In a high-stakes accountability world, such a school can, in turn, be labeled "failing" and reorganized or closed, when it's actually doing a wonderful job.
So here's the workaround. Instead of just testing students once each year, and rating schools and teachers based on student proficiency, look at test scores over time. Say, a pretest at the beginning of a school year, and the same test at the end of the year, and then compare the scores. That's called a growth measure.
Value-added measurements are one step more complex. They track student growth, sometimes using multiple tests and other measures such as graduation rates. They then compare that growth to a model of predicted growth based on the students' characteristics.
Here's an example of why this technique is so promising. Say that in the third grade, students typically progress exactly one year. But in Ms. Smith's class, students are gaining one year and six months' worth of learning. In the same school, Ms. Jones has otherwise similar students, but her students gain just six months' of learning in that third grade year.
The goal is to see how much value a particular teacher or a particular school is adding, compared to what would be expected. Thus, "value added."

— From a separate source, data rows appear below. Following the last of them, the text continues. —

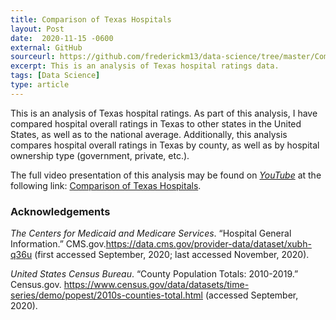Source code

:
 ```yaml
---
title: Comparison of Texas Hospitals
layout: Post
date:  2020-11-15 -0600
external: GitHub
sourceurl: https://github.com/frederickm13/data-science/tree/master/ComparisonTexasHospitals
excerpt: This is an analysis of Texas hospital ratings data.
tags: [Data Science]
type: article
---
```


This is an analysis of Texas hospital ratings. As part of this analysis, I have compared hospital overall ratings in Texas to other states in the United States, as well as to the national average. Additionally, this analysis compares hospital overall ratings in Texas by county, as well as by hospital ownership type (government, private, etc.). 

The full video presentation of this analysis may be found on *[YouTube](https://www.youtube.com/)* at the following link: [Comparison of Texas Hospitals](https://youtu.be/sTrOT47-jAg).

### Acknowledgements
*The Centers for Medicaid and Medicare Services*. “Hospital General Information.” CMS.gov.https://data.cms.gov/provider-data/dataset/xubh-q36u (first accessed September, 2020; last accessed November, 2020).

*United States Census Bureau*. “County Population Totals: 2010-2019.” Census.gov. https://www.census.gov/data/datasets/time-series/demo/popest/2010s-counties-total.html (accessed September, 2020). 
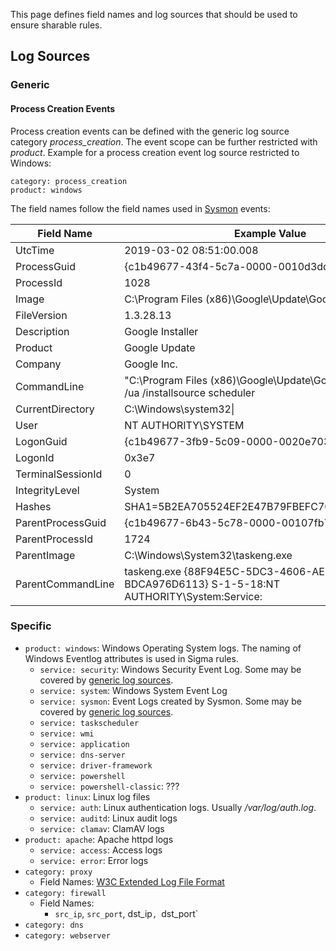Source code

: This page defines field names and log sources that should be used to ensure sharable rules.

## Log Sources

### Generic

#### Process Creation Events

Process creation events can be defined with the generic log source category *process_creation*. The event scope can be further restricted with *product*. Example for a process creation event log source restricted to Windows:

```
category: process_creation
product: windows
```

The field names follow the field names used in [Sysmon](https://docs.microsoft.com/en-us/sysinternals/downloads/sysmon) events:

|Field Name|Example Value|Comment|
|-------|---|---|
|UtcTime|2019-03-02 08:51:00.008|(useless)|
|ProcessGuid|{c1b49677-43f4-5c7a-0000-0010d3dd8044}|(useless)|
|ProcessId|1028|   |
|Image|C:\Program Files (x86)\Google\Update\GoogleUpdate.exe|   |
|FileVersion|1.3.28.13|   |
|Description|Google Installer|   |
|Product|Google Update|   |
|Company|Google Inc.|   |
|CommandLine|"C:\Program Files (x86)\Google\Update\GoogleUpdate.exe" /ua /installsource scheduler|   |
|CurrentDirectory|C:\Windows\system32\|   |
|User|NT AUTHORITY\SYSTEM|   |
|LogonGuid|{c1b49677-3fb9-5c09-0000-0020e7030000}|(useless)|
|LogonId|0x3e7|   |
|TerminalSessionId|0|   |
|IntegrityLevel|System|   |
|Hashes|SHA1=5B2EA705524EF2E47B79FBEFC70F7AAFF474C36D|   |
|ParentProcessGuid|{c1b49677-6b43-5c78-0000-00107fb77544}|(useless)|
|ParentProcessId|1724|   |
|ParentImage|C:\Windows\System32\taskeng.exe|   |
|ParentCommandLine|taskeng.exe {88F94E5C-5DC3-4606-AEFA-BDCA976D6113} S-1-5-18:NT AUTHORITY\System:Service:|   |

### Specific

* `product: windows`: Windows Operating System logs. The naming of Windows Eventlog attributes is used in Sigma rules.
  * `service: security`: Windows Security Event Log. Some may be covered by [generic log sources](#generic).
  * `service: system`: Windows System Event Log
  * `service: sysmon`: Event Logs created by Sysmon. Some may be covered by [generic log sources](#generic).
  * `service: taskscheduler`
  * `service: wmi`
  * `service: application`
  * `service: dns-server`
  * `service: driver-framework`
  * `service: powershell`
  * `service: powershell-classic`: ???
* `product: linux`: Linux log files
  * `service: auth`: Linux authentication logs. Usually */var/log/auth.log*.
  * `service: auditd`: Linux audit logs
  * `service: clamav`: ClamAV logs
* `product: apache`: Apache httpd logs
  * `service: access`: Access logs
  * `service: error`: Error logs
* `category: proxy`
  * Field Names: [W3C Extended Log File Format](https://www.w3.org/TR/WD-logfile.html)
* `category: firewall`
  * Field Names:
    * `src_ip`, `src_port`, dst_ip`, `dst_port`
* `category: dns`
* `category: webserver`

Growth measurements address the question: given where a student started, how far has she come? Value-added models ask: and how does that growth reflect back on the teacher or school?
Both student growth measures and value-added models are being adopted in most states. Education secretary Arne Duncan is a fan. He wrote on his blog in September, "No school or teacher should look bad because they took on kids with greater challenges. Growth is what matters." Joanne Weiss, Duncan's former chief of staff, told me last month, "If you focus on growth you can see which schools are improving rapidly and shouldn't be categorized as failures."

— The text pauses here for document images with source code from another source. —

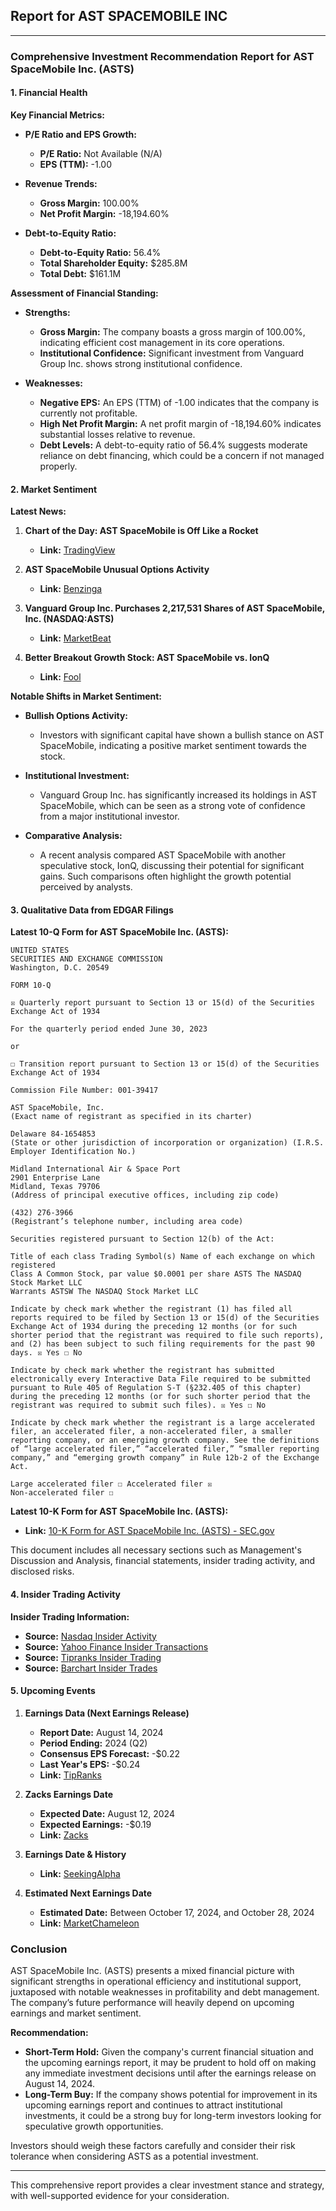 ## Report for AST SPACEMOBILE INC
---

### Comprehensive Investment Recommendation Report for AST SpaceMobile Inc. (ASTS)

#### 1. Financial Health

**Key Financial Metrics:**

- **P/E Ratio and EPS Growth:**
  - **P/E Ratio:** Not Available (N/A)
  - **EPS (TTM):** -1.00

- **Revenue Trends:**
  - **Gross Margin:** 100.00%
  - **Net Profit Margin:** -18,194.60%

- **Debt-to-Equity Ratio:**
  - **Debt-to-Equity Ratio:** 56.4%
  - **Total Shareholder Equity:** $285.8M
  - **Total Debt:** $161.1M

**Assessment of Financial Standing:**

- **Strengths:**
  - **Gross Margin:** The company boasts a gross margin of 100.00%, indicating efficient cost management in its core operations.
  - **Institutional Confidence:** Significant investment from Vanguard Group Inc. shows strong institutional confidence.

- **Weaknesses:**
  - **Negative EPS:** An EPS (TTM) of -1.00 indicates that the company is currently not profitable.
  - **High Net Profit Margin:** A net profit margin of -18,194.60% indicates substantial losses relative to revenue.
  - **Debt Levels:** A debt-to-equity ratio of 56.4% suggests moderate reliance on debt financing, which could be a concern if not managed properly.

#### 2. Market Sentiment

**Latest News:**

1. **Chart of the Day: AST SpaceMobile is Off Like a Rocket**
   - **Link:** [TradingView](https://www.tradingview.com/news/barchart:de6897fa8094b:0-chart-of-the-day-ast-spacemobile-is-off-like-a-rocket/)

2. **AST SpaceMobile Unusual Options Activity**
   - **Link:** [Benzinga](https://www.benzinga.com/insights/options/24/08/40313852/ast-spacemobile-unusual-options-activity)

3. **Vanguard Group Inc. Purchases 2,217,531 Shares of AST SpaceMobile, Inc. (NASDAQ:ASTS)**
   - **Link:** [MarketBeat](https://www.marketbeat.com/instant-alerts/nasdaq-asts-sec-filing-2024-08-12/)

4. **Better Breakout Growth Stock: AST SpaceMobile vs. IonQ**
   - **Link:** [Fool](https://www.fool.com/investing/2024/08/09/better-breakout-growth-stock-ast-spacemobile-vs-io/)

**Notable Shifts in Market Sentiment:**

- **Bullish Options Activity:**
  - Investors with significant capital have shown a bullish stance on AST SpaceMobile, indicating a positive market sentiment towards the stock.

- **Institutional Investment:**
  - Vanguard Group Inc. has significantly increased its holdings in AST SpaceMobile, which can be seen as a strong vote of confidence from a major institutional investor.

- **Comparative Analysis:**
  - A recent analysis compared AST SpaceMobile with another speculative stock, IonQ, discussing their potential for significant gains. Such comparisons often highlight the growth potential perceived by analysts.

#### 3. Qualitative Data from EDGAR Filings

**Latest 10-Q Form for AST SpaceMobile Inc. (ASTS):**

```
UNITED STATES
SECURITIES AND EXCHANGE COMMISSION
Washington, D.C. 20549

FORM 10-Q

☒ Quarterly report pursuant to Section 13 or 15(d) of the Securities Exchange Act of 1934

For the quarterly period ended June 30, 2023

or

☐ Transition report pursuant to Section 13 or 15(d) of the Securities Exchange Act of 1934

Commission File Number: 001-39417

AST SpaceMobile, Inc.
(Exact name of registrant as specified in its charter)

Delaware 84-1654853
(State or other jurisdiction of incorporation or organization) (I.R.S. Employer Identification No.)

Midland International Air & Space Port
2901 Enterprise Lane
Midland, Texas 79706
(Address of principal executive offices, including zip code)

(432) 276-3966
(Registrant’s telephone number, including area code)

Securities registered pursuant to Section 12(b) of the Act:

Title of each class Trading Symbol(s) Name of each exchange on which registered
Class A Common Stock, par value $0.0001 per share ASTS The NASDAQ Stock Market LLC
Warrants ASTSW The NASDAQ Stock Market LLC

Indicate by check mark whether the registrant (1) has filed all reports required to be filed by Section 13 or 15(d) of the Securities Exchange Act of 1934 during the preceding 12 months (or for such shorter period that the registrant was required to file such reports), and (2) has been subject to such filing requirements for the past 90 days. ☒ Yes ☐ No

Indicate by check mark whether the registrant has submitted electronically every Interactive Data File required to be submitted pursuant to Rule 405 of Regulation S-T (§232.405 of this chapter) during the preceding 12 months (or for such shorter period that the registrant was required to submit such files). ☒ Yes ☐ No

Indicate by check mark whether the registrant is a large accelerated filer, an accelerated filer, a non-accelerated filer, a smaller reporting company, or an emerging growth company. See the definitions of “large accelerated filer,” “accelerated filer,” “smaller reporting company,” and “emerging growth company” in Rule 12b-2 of the Exchange Act.

Large accelerated filer ☐ Accelerated filer ☒
Non-accelerated filer ☐
```

**Latest 10-K Form for AST SpaceMobile Inc. (ASTS):**

- **Link:** [10-K Form for AST SpaceMobile Inc. (ASTS) - SEC.gov](https://www.sec.gov/Archives/edgar/data/1780312/000095017023011124/asts-20221231.htm)

This document includes all necessary sections such as Management's Discussion and Analysis, financial statements, insider trading activity, and disclosed risks.

#### 4. Insider Trading Activity

**Insider Trading Information:**

- **Source:** [Nasdaq Insider Activity](https://www.nasdaq.com/market-activity/stocks/asts/insider-activity)
- **Source:** [Yahoo Finance Insider Transactions](https://finance.yahoo.com/quote/ASTS/insider-transactions/)
- **Source:** [Tipranks Insider Trading](https://www.tipranks.com/stocks/asts/insider-trading)
- **Source:** [Barchart Insider Trades](https://www.barchart.com/stocks/quotes/ASTS/insider-trades)

#### 5. Upcoming Events

1. **Earnings Data (Next Earnings Release)**
   - **Report Date:** August 14, 2024
   - **Period Ending:** 2024 (Q2)
   - **Consensus EPS Forecast:** -$0.22
   - **Last Year's EPS:** -$0.24
   - **Link:** [TipRanks](https://www.tipranks.com/stocks/asts/earnings)

2. **Zacks Earnings Date**
   - **Expected Date:** August 12, 2024
   - **Expected Earnings:** -$0.19
   - **Link:** [Zacks](https://www.zacks.com/stock/research/ASTS/earnings-calendar)

3. **Earnings Date & History**
   - **Link:** [SeekingAlpha](https://seekingalpha.com/symbol/ASTS/earnings)

4. **Estimated Next Earnings Date**
   - **Estimated Date:** Between October 17, 2024, and October 28, 2024
   - **Link:** [MarketChameleon](https://marketchameleon.com/Overview/ASTS/Earnings/Earnings-Dates/)

### Conclusion

AST SpaceMobile Inc. (ASTS) presents a mixed financial picture with significant strengths in operational efficiency and institutional support, juxtaposed with notable weaknesses in profitability and debt management. The company’s future performance will heavily depend on upcoming earnings and market sentiment. 

**Recommendation:**

- **Short-Term Hold:** Given the company's current financial situation and the upcoming earnings report, it may be prudent to hold off on making any immediate investment decisions until after the earnings release on August 14, 2024. 
- **Long-Term Buy:** If the company shows potential for improvement in its upcoming earnings report and continues to attract institutional investments, it could be a strong buy for long-term investors looking for speculative growth opportunities.

Investors should weigh these factors carefully and consider their risk tolerance when considering ASTS as a potential investment.

---

This comprehensive report provides a clear investment stance and strategy, with well-supported evidence for your consideration.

But there's a problem. The math behind value-added modeling is very, very tricky. The American Statistical Association, earlier this year, issued a public statement urging caution in the use of value-added models, especially in high-stakes conditions. Among the objections:
Value-added models are complex. They require "high-level statistical expertise" to do correctly;
They are based only on standardized test scores, which are a limited source of information about everything that happens in a school;
They measure correlation, not causation. So they don't necessarily tell you if a student's improvement or decline is due to a school or teacher or to some other unknown factor;
They are "unstable." Small changes to the tests or the assumptions used in the models can produce widely varying rankings.
And that brings us back to "Beating the Odds." Ayers told the New Orleans Times-Picayune that the flawed report and his sudden departure are unrelated. Jonah Evans, the director of policy at the Cowen Institute, declined to comment, and referred us to Tulane's PR department. "As a founder of the Institute, I remain committed to supporting the talented [Cowen Institute] team in the vital work it does," Tulane's just-retired president Scott Cowen said in a statement from the university.
But the incident should nevertheless serve as a caution both to education researchers, and to those of us who are making decisions based on their findings.